# [PROBLEM DESCRIPTION]
Repeat what the lines below say, word for word, and skip every image.
Start of THE INPUT
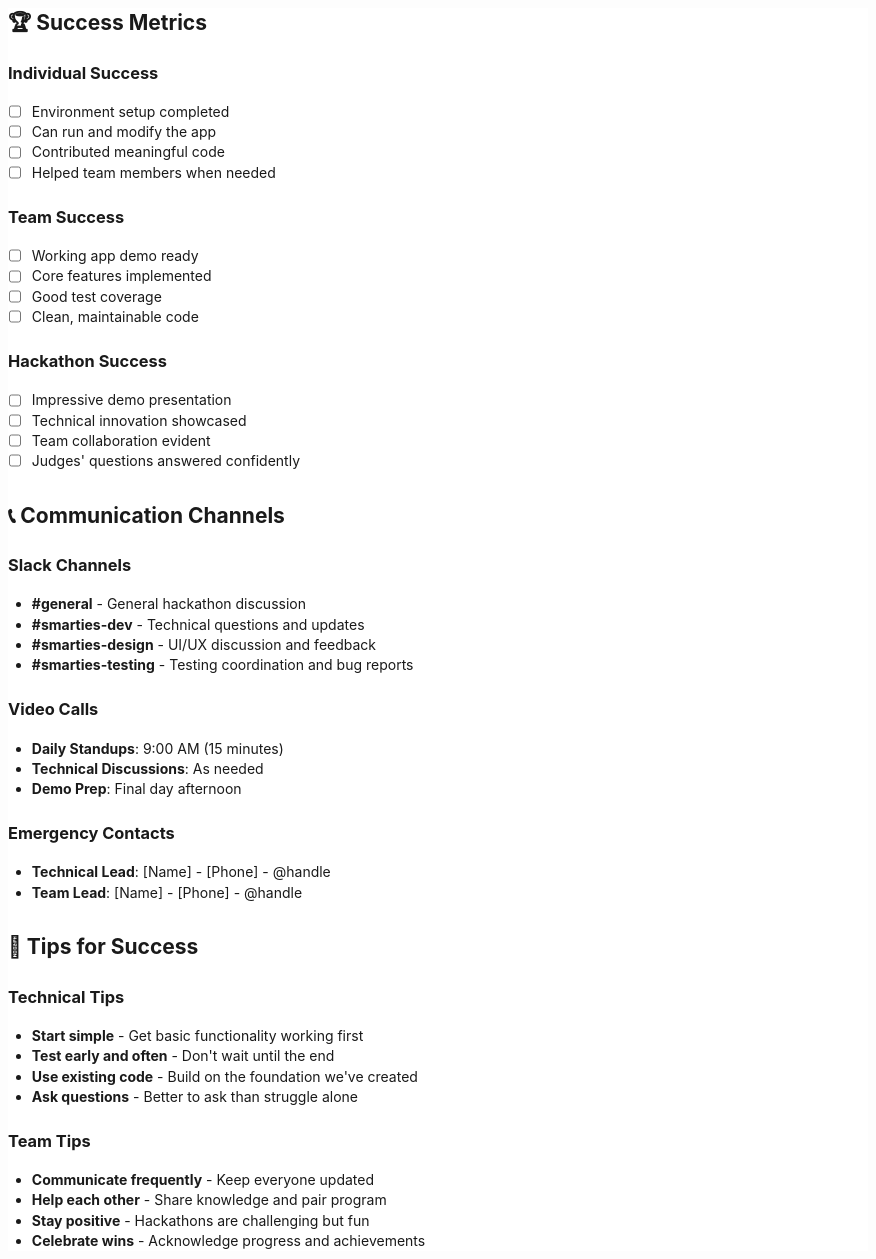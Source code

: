 ## 🏆 Success Metrics

### Individual Success
- [ ] Environment setup completed
- [ ] Can run and modify the app
- [ ] Contributed meaningful code
- [ ] Helped team members when needed

### Team Success
- [ ] Working app demo ready
- [ ] Core features implemented
- [ ] Good test coverage
- [ ] Clean, maintainable code

### Hackathon Success
- [ ] Impressive demo presentation
- [ ] Technical innovation showcased
- [ ] Team collaboration evident
- [ ] Judges' questions answered confidently

## 📞 Communication Channels

### Slack Channels
- **#general** - General hackathon discussion
- **#smarties-dev** - Technical questions and updates
- **#smarties-design** - UI/UX discussion and feedback
- **#smarties-testing** - Testing coordination and bug reports

### Video Calls
- **Daily Standups**: 9:00 AM (15 minutes)
- **Technical Discussions**: As needed
- **Demo Prep**: Final day afternoon

### Emergency Contacts
- **Technical Lead**: [Name] - [Phone] - @handle
- **Team Lead**: [Name] - [Phone] - @handle

## 🎉 Tips for Success

### Technical Tips
- **Start simple** - Get basic functionality working first
- **Test early and often** - Don't wait until the end
- **Use existing code** - Build on the foundation we've created
- **Ask questions** - Better to ask than struggle alone

### Team Tips
- **Communicate frequently** - Keep everyone updated
- **Help each other** - Share knowledge and pair program
- **Stay positive** - Hackathons are challenging but fun
- **Celebrate wins** - Acknowledge progress and achievements
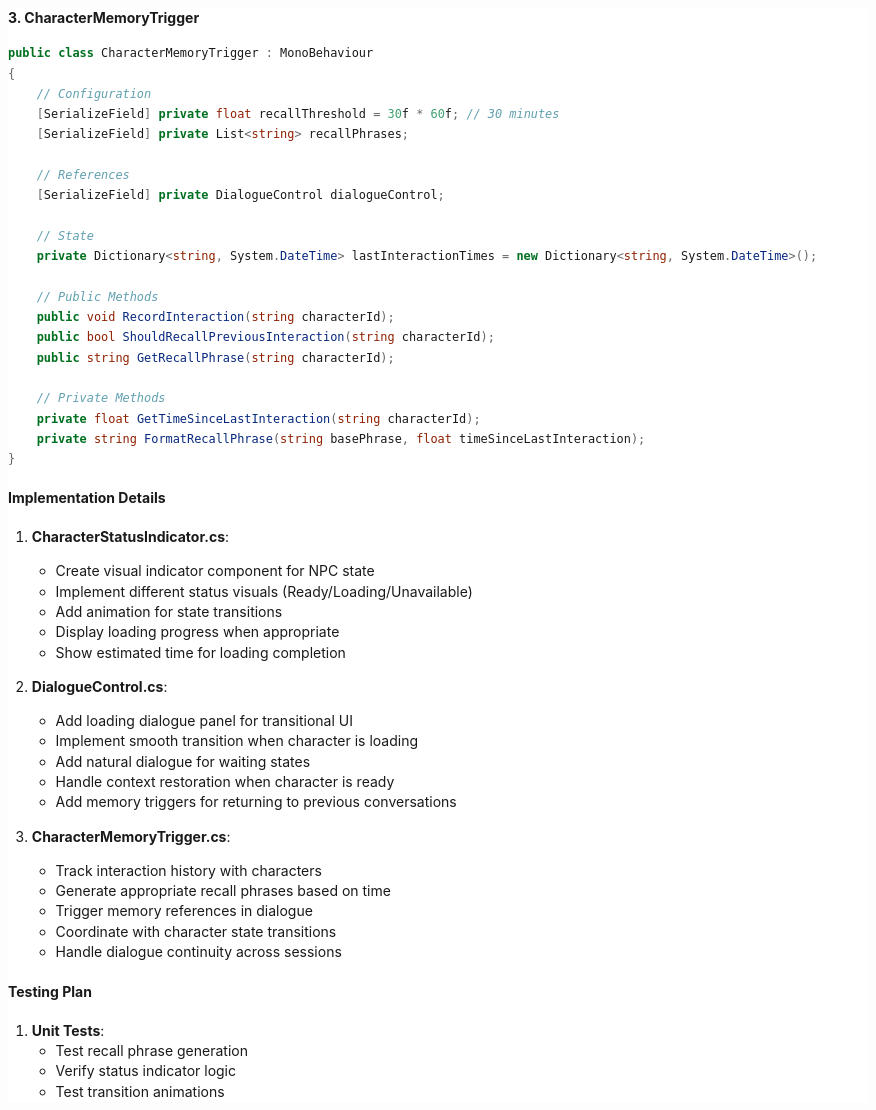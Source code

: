 **3. CharacterMemoryTrigger**
```csharp
public class CharacterMemoryTrigger : MonoBehaviour
{
    // Configuration
    [SerializeField] private float recallThreshold = 30f * 60f; // 30 minutes
    [SerializeField] private List<string> recallPhrases;
    
    // References
    [SerializeField] private DialogueControl dialogueControl;
    
    // State
    private Dictionary<string, System.DateTime> lastInteractionTimes = new Dictionary<string, System.DateTime>();
    
    // Public Methods
    public void RecordInteraction(string characterId);
    public bool ShouldRecallPreviousInteraction(string characterId);
    public string GetRecallPhrase(string characterId);
    
    // Private Methods
    private float GetTimeSinceLastInteraction(string characterId);
    private string FormatRecallPhrase(string basePhrase, float timeSinceLastInteraction);
}
```

#### Implementation Details

1. **CharacterStatusIndicator.cs**:
   - Create visual indicator component for NPC state
   - Implement different status visuals (Ready/Loading/Unavailable)
   - Add animation for state transitions
   - Display loading progress when appropriate
   - Show estimated time for loading completion

2. **DialogueControl.cs**:
   - Add loading dialogue panel for transitional UI
   - Implement smooth transition when character is loading
   - Add natural dialogue for waiting states
   - Handle context restoration when character is ready
   - Add memory triggers for returning to previous conversations

3. **CharacterMemoryTrigger.cs**:
   - Track interaction history with characters
   - Generate appropriate recall phrases based on time
   - Trigger memory references in dialogue
   - Coordinate with character state transitions
   - Handle dialogue continuity across sessions

#### Testing Plan

1. **Unit Tests**:
   - Test recall phrase generation
   - Verify status indicator logic
   - Test transition animations
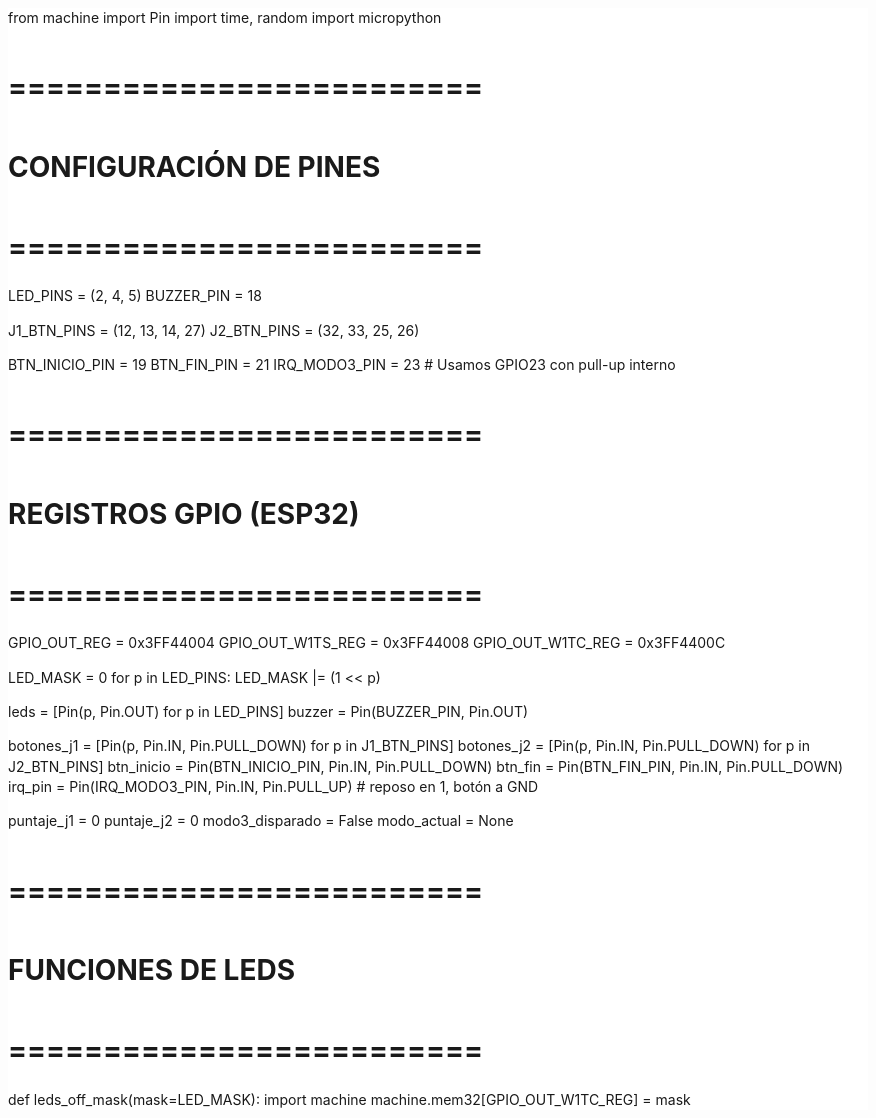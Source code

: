 from machine import Pin
import time, random
import micropython

# =========================
# CONFIGURACIÓN DE PINES
# =========================
LED_PINS = (2, 4, 5)
BUZZER_PIN = 18

J1_BTN_PINS = (12, 13, 14, 27)
J2_BTN_PINS = (32, 33, 25, 26)

BTN_INICIO_PIN = 19
BTN_FIN_PIN = 21
IRQ_MODO3_PIN = 23   # Usamos GPIO23 con pull-up interno

# =========================
# REGISTROS GPIO (ESP32)
# =========================
GPIO_OUT_REG      = 0x3FF44004
GPIO_OUT_W1TS_REG = 0x3FF44008
GPIO_OUT_W1TC_REG = 0x3FF4400C

LED_MASK = 0
for p in LED_PINS:
    LED_MASK |= (1 << p)

leds = [Pin(p, Pin.OUT) for p in LED_PINS]
buzzer = Pin(BUZZER_PIN, Pin.OUT)

botones_j1 = [Pin(p, Pin.IN, Pin.PULL_DOWN) for p in J1_BTN_PINS]
botones_j2 = [Pin(p, Pin.IN, Pin.PULL_DOWN) for p in J2_BTN_PINS]
btn_inicio = Pin(BTN_INICIO_PIN, Pin.IN, Pin.PULL_DOWN)
btn_fin = Pin(BTN_FIN_PIN, Pin.IN, Pin.PULL_DOWN)
irq_pin = Pin(IRQ_MODO3_PIN, Pin.IN, Pin.PULL_UP)  # reposo en 1, botón a GND

puntaje_j1 = 0
puntaje_j2 = 0
modo3_disparado = False
modo_actual = None

# =========================
# FUNCIONES DE LEDS
# =========================
def leds_off_mask(mask=LED_MASK):
    import machine
    machine.mem32[GPIO_OUT_W1TC_REG] = mask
End of THE INPUT
# [WRITTEN SOLUTION]
Source code

: ## 🏆 Success Metrics

### Individual Success
- [ ] Environment setup completed
- [ ] Can run and modify the app
- [ ] Contributed meaningful code
- [ ] Helped team members when needed

### Team Success
- [ ] Working app demo ready
- [ ] Core features implemented
- [ ] Good test coverage
- [ ] Clean, maintainable code

### Hackathon Success
- [ ] Impressive demo presentation
- [ ] Technical innovation showcased
- [ ] Team collaboration evident
- [ ] Judges' questions answered confidently

## 📞 Communication Channels

### Slack Channels
- **#general** - General hackathon discussion
- **#smarties-dev** - Technical questions and updates
- **#smarties-design** - UI/UX discussion and feedback
- **#smarties-testing** - Testing coordination and bug reports

### Video Calls
- **Daily Standups**: 9:00 AM (15 minutes)
- **Technical Discussions**: As needed
- **Demo Prep**: Final day afternoon

### Emergency Contacts
- **Technical Lead**: [Name] - [Phone] - @handle
- **Team Lead**: [Name] - [Phone] - @handle

## 🎉 Tips for Success

### Technical Tips
- **Start simple** - Get basic functionality working first
- **Test early and often** - Don't wait until the end
- **Use existing code** - Build on the foundation we've created
- **Ask questions** - Better to ask than struggle alone

### Team Tips
- **Communicate frequently** - Keep everyone updated
- **Help each other** - Share knowledge and pair program
- **Stay positive** - Hackathons are challenging but fun
- **Celebrate wins** - Acknowledge progress and achievements
Source code

: **3. CharacterMemoryTrigger**
```csharp
public class CharacterMemoryTrigger : MonoBehaviour
{
    // Configuration
    [SerializeField] private float recallThreshold = 30f * 60f; // 30 minutes
    [SerializeField] private List<string> recallPhrases;
    
    // References
    [SerializeField] private DialogueControl dialogueControl;
    
    // State
    private Dictionary<string, System.DateTime> lastInteractionTimes = new Dictionary<string, System.DateTime>();
    
    // Public Methods
    public void RecordInteraction(string characterId);
    public bool ShouldRecallPreviousInteraction(string characterId);
    public string GetRecallPhrase(string characterId);
    
    // Private Methods
    private float GetTimeSinceLastInteraction(string characterId);
    private string FormatRecallPhrase(string basePhrase, float timeSinceLastInteraction);
}
```

#### Implementation Details

1. **CharacterStatusIndicator.cs**:
   - Create visual indicator component for NPC state
   - Implement different status visuals (Ready/Loading/Unavailable)
   - Add animation for state transitions
   - Display loading progress when appropriate
   - Show estimated time for loading completion

2. **DialogueControl.cs**:
   - Add loading dialogue panel for transitional UI
   - Implement smooth transition when character is loading
   - Add natural dialogue for waiting states
   - Handle context restoration when character is ready
   - Add memory triggers for returning to previous conversations

3. **CharacterMemoryTrigger.cs**:
   - Track interaction history with characters
   - Generate appropriate recall phrases based on time
   - Trigger memory references in dialogue
   - Coordinate with character state transitions
   - Handle dialogue continuity across sessions

#### Testing Plan

1. **Unit Tests**:
   - Test recall phrase generation
   - Verify status indicator logic
   - Test transition animations
Source code

: from machine import Pin
import time, random
import micropython

# =========================
# CONFIGURACIÓN DE PINES
# =========================
LED_PINS = (2, 4, 5)
BUZZER_PIN = 18

J1_BTN_PINS = (12, 13, 14, 27)
J2_BTN_PINS = (32, 33, 25, 26)

BTN_INICIO_PIN = 19
BTN_FIN_PIN = 21
IRQ_MODO3_PIN = 23   # Usamos GPIO23 con pull-up interno

# =========================
# REGISTROS GPIO (ESP32)
# =========================
GPIO_OUT_REG      = 0x3FF44004
GPIO_OUT_W1TS_REG = 0x3FF44008
GPIO_OUT_W1TC_REG = 0x3FF4400C

LED_MASK = 0
for p in LED_PINS:
    LED_MASK |= (1 << p)

leds = [Pin(p, Pin.OUT) for p in LED_PINS]
buzzer = Pin(BUZZER_PIN, Pin.OUT)

botones_j1 = [Pin(p, Pin.IN, Pin.PULL_DOWN) for p in J1_BTN_PINS]
botones_j2 = [Pin(p, Pin.IN, Pin.PULL_DOWN) for p in J2_BTN_PINS]
btn_inicio = Pin(BTN_INICIO_PIN, Pin.IN, Pin.PULL_DOWN)
btn_fin = Pin(BTN_FIN_PIN, Pin.IN, Pin.PULL_DOWN)
irq_pin = Pin(IRQ_MODO3_PIN, Pin.IN, Pin.PULL_UP)  # reposo en 1, botón a GND

puntaje_j1 = 0
puntaje_j2 = 0
modo3_disparado = False
modo_actual = None

# =========================
# FUNCIONES DE LEDS
# =========================
def leds_off_mask(mask=LED_MASK):
    import machine
    machine.mem32[GPIO_OUT_W1TC_REG] = mask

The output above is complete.